| HN Mirror

Y	Hacker News new \| ask \| show \| jobs

by exikyut 2842 days ago

As someone interested in understanding/getting into assembly language (actually for years), I have a small torrent of naive and hopefully not too annoying questions. :)

- Why and how is argv[1] at [esp+8]? I realize this is a Linux-specific implementation detail but would like to understand.

- argv[1] is "gotten" by reading from esi. You then proceed to poke eax and ecx. TIL that SI, AX and CX were implicitly linked. What specifically is going on here?

- Continuing along the implicit linked-ness train, how is accessing AL reading the value set in SI?

- How does the LEA usage here work? You're putting the address of "[ecx+eax-'0']" into ecx. First question, how is ecx not clobbered? Secondly, how does that dereference work? I see similar semantics used in the 2nd and 3rd instructions, it seems AX and CX are linked in some way (in this situation).

- So the jecxz is bailing out (to an assumed label, that's okay) if ecx is 0. Cool. But why do you now zero and then increment eax?

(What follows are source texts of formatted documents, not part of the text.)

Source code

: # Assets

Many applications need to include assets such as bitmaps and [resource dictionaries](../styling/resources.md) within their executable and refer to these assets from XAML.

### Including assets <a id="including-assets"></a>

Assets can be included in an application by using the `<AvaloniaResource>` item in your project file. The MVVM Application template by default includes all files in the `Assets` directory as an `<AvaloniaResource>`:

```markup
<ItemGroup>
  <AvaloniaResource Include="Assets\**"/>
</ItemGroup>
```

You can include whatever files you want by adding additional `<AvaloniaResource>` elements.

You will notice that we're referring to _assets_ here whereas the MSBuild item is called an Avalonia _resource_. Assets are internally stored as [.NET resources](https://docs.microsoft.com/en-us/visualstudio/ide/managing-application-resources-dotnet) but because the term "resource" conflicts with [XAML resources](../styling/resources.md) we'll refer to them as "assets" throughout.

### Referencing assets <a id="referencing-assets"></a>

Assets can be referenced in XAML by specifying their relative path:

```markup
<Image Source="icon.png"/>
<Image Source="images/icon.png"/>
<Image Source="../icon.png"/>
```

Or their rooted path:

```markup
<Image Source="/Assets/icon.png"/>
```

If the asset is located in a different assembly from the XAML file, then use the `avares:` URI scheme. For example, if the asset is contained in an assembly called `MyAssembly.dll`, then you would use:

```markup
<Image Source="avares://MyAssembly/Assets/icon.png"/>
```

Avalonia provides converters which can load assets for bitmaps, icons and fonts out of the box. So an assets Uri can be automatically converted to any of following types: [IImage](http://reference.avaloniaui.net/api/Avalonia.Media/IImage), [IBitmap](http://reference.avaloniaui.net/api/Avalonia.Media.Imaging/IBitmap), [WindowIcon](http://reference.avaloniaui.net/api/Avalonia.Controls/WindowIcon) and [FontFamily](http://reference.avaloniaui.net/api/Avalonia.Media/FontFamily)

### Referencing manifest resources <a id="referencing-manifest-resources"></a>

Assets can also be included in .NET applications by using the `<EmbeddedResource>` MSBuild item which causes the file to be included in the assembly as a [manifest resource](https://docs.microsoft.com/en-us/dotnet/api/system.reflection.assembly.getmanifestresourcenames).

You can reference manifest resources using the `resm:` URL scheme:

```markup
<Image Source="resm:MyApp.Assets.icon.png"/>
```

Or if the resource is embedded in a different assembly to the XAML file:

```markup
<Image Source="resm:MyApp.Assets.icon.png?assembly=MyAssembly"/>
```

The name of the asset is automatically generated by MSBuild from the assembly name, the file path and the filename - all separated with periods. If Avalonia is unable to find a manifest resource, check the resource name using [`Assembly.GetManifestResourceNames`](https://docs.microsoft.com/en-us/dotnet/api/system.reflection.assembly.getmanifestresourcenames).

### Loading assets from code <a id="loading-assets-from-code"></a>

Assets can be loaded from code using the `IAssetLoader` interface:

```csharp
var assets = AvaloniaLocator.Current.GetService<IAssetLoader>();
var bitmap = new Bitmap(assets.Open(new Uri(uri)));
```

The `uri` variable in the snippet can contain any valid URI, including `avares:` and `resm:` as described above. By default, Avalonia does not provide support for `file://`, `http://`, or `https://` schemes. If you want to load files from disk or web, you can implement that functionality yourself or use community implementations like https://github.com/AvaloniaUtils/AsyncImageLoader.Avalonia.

- At the end you have a loop around a single xadd instruction, (which, if I understand what's happening, is the equivalent of "edx += eax" here?). The only way I can interpret this is that the atoiloop routine was actually building up a stack (in the LEA bit) and this is ticker-tape-ing its way through that?

I appreciate any insight and your patience :) if I'm learning something unfamiliar enough to be completely disorientating, reading through insights others have written down (ie, the questions others asked and documented the answers to) doesn't seem to help. I have to ask a thousand questions of my own in order to get my bearings.

This could be the fault of the assembly "tutorials" out there though. I can't remember the number of articles I've eye-glazedly read through; I understand binary, the stack, the basics, etc, incredibly incredibly well, but (as you can see) have tons of blocking issues and holes in my understanding. Some I'm aware of - for example, I know I have no mental model of how x86 memory management is done, and I've never been able to find anything concise that just deals with that - but unfortunately some of the holes are so big all I know is that something's missing and that my eyes glaze over and I don't know why. In any case, learning difficulties FTL. Been wanting to understand asm since 2006.

NB. While responding to another answer I stumbled on https://codegolf.stackexchange.com/a/135618/15675, a(n exhaustingly) exhaustive exploration of Fibonacci in x86, also for Linux.

2 comments

saagarjha 2842 days ago

> Why and how is argv[1] at [esp+8]? I realize this is a Linux-specific implementation detail but would like to understand.

The kernel puts them there when the program starts; I believe this is part of the System V calling convention so it's not Linux-specific.

> argv[1] is "gotten" by reading from esi. You then proceed to poke eax and ecx. TIL that SI, AX and CX were implicitly linked. What specifically is going on here?

They are not linked, the lodsb instruction loads a byte from the address pointed at by esi into ax.

> How does the LEA usage here work? You're putting the address of "[ecx+eax-'0']" into ecx. First question, how is ecx not clobbered? Secondly, how does that dereference work? I see similar semantics used in the 2nd and 3rd instructions, it seems AX and CX are linked in some way (in this situation).

lea just does math, it doesn't dereference anything. ecx is being clobbered, but that's what we want: the lea is doing the equivalent of ecx += eax - '0'.

> So the jecxz is bailing out (to an assumed label, that's okay) if ecx is 0. Cool. But why do you now zero and then increment eax?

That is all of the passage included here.